In Vitro Organogenesis, Transformation and Expression of Drought-Related Proteins in Forest Tree Cultures

A procedure for aseptic in vitro culture of Populus spp. and Pinus halepensis buds from adult trees was developed, and bud cultures have been used to elucidate the hormonal control of bud growth and development. Populus cultures served as well for establishing procedures for in vitro propagation. Axillary bud break was induced, and adventitious buds and roots were formed, resulting in acclimatized plants. Adventitious shoot formation in root cultures of Populus is being studied. Expiants of zygotic embryos, seedlings and rejuvenated mature trees of Pinus halepensis are examined for in vitro clonal propagation. Efficient procedures for massive induction of adventitious shoots from mature pine embryos were established, and good rooting was achieved.

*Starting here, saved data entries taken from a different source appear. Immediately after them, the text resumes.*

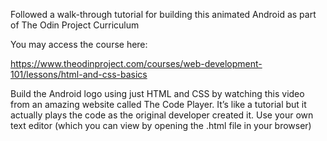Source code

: Followed a walk-through tutorial for building this animated Android as part of The Odin Project Curriculum

You may access the course here:

https://www.theodinproject.com/courses/web-development-101/lessons/html-and-css-basics

Build the Android logo using just HTML and CSS by watching this video from an amazing website called The Code Player. It’s like a tutorial but it actually plays the code as the original developer created it. Use your own text editor (which you can view by opening the .html file in your browser)
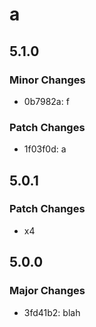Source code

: # a

## 5.1.0

### Minor Changes

- 0b7982a: f

### Patch Changes

- 1f03f0d: a

## 5.0.1

### Patch Changes

- x4

## 5.0.0

### Major Changes

- 3fd41b2: blah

Efforts are being made to induce somatic embryogenesis. A novel 66 kD boiling-stable protein was highly expressed in Populus tremula shoot cultures and in callus, in response to gradual desiccation, cold and osmotic stress, and ABA application. Populus clones differing in their drought tolerance are characterized by different expression patterns of this protein. This protein shows a high degree of homology with similar proteins form other species. Similar boiling-stable proteins were differentially expressed in germinating pine seeds. Populus shoots and Pinus embryos were transformed using A rhizogenes. as monitored by root formation and GUS expression, and complete transgenic aspen plants were established.